Water vapor
Water vapor is the gaseous state of water, formed through the evaporation of liquid water or the sublimation of ice. It consists of two hydrogen atoms bonded to one oxygen atom, and its molecular weight can vary between 18 to 22 atomic mass units. Water vapor plays a significant role in the Earth's climate system; it is the primary greenhouse gas responsible for warming the Earth's surface, being far more effective than both carbon dioxide and methane in absorbing infrared radiation. Concentrations of water vapor in the atmosphere can range from 0% to 4%, with the highest levels found in tropical regions near oceans and rainforests, and the lowest in deserts and polar areas.

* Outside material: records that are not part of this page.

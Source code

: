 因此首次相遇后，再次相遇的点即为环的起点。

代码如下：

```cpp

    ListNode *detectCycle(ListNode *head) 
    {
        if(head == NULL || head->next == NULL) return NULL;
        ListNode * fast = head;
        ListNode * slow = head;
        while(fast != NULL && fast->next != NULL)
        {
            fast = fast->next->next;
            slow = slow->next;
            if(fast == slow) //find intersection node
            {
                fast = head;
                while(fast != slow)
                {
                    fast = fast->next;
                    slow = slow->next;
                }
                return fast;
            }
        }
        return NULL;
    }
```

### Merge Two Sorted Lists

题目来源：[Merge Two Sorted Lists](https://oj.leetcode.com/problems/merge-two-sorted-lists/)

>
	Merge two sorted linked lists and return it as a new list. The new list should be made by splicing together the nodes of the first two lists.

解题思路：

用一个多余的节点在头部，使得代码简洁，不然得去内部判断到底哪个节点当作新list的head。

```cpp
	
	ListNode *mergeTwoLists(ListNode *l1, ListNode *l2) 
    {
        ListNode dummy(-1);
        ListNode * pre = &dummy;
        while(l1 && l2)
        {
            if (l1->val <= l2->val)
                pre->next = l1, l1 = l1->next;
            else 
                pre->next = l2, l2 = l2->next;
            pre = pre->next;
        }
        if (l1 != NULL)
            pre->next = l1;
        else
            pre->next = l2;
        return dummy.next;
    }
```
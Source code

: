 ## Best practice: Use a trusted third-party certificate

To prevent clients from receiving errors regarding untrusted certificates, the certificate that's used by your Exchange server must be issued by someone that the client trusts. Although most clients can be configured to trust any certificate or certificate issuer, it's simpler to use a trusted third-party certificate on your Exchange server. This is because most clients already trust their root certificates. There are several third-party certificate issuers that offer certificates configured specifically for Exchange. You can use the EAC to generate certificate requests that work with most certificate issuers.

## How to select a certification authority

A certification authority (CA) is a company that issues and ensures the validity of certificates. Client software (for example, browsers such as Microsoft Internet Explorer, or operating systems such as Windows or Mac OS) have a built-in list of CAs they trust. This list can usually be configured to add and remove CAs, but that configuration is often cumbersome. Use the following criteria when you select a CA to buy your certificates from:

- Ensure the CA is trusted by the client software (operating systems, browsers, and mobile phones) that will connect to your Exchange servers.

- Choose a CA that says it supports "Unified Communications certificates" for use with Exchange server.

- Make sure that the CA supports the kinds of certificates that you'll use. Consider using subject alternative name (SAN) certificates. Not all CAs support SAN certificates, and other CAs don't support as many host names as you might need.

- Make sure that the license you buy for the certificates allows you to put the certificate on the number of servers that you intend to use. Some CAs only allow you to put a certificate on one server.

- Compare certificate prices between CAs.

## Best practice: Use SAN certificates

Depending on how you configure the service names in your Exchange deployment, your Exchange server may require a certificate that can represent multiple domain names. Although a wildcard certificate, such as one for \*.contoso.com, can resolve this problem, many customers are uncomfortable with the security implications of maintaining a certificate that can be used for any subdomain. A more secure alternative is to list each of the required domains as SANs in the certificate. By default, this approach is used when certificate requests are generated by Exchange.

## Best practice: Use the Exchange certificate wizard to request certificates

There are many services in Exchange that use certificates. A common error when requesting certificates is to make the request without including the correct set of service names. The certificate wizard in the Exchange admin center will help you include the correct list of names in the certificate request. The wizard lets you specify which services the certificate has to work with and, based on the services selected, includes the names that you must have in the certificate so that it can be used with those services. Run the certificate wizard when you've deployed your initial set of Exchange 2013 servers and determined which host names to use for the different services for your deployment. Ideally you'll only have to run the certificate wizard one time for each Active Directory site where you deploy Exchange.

As temperatures rise, increased evaporation leads to higher concentrations of water vapor, which can amplify warming through positive feedback mechanisms. However, water vapor also contributes to cloud formation, which can reflect sunlight and cool the planet. Human activities, particularly agriculture and industrial processes, have increased atmospheric water vapor levels, influencing climate dynamics. Intensive irrigation practices, such as those derived from aquifers and rivers, play a significant role in this increase, presenting complex challenges in understanding and modeling the effects on global climate change.
Subject Terms
Water vapor
Definition
Water vapor is water in its gaseous state. Water vapor may form by evaporation of liquid water or by sublimation of solid water (ice). Water vapor (H2O) is a chemical combination of two atoms of hydrogen and one of oxygen in which both the hydrogen and oxygen possess isotopes. Thus, the molecular weight of water vapor may vary from a low of 18 u to a high of (typically) 22 u. A u is equal to 1.66 10-27 kilogram. For a sample of water at a given temperature, the molecules of lower mass move with higher speeds than the more massive molecules and therefore more readily evaporate or sublimate. Thus, atmospheric water vapor is enriched in the lighter forms. In epochs of higher average planetary surface temperature, more low-mass water vapor forms, some of which is ultimately deposited as snow and ice in polar regions. The ratio of low-to-high mass water in ice cores yields a profile of how temperature has varied through time.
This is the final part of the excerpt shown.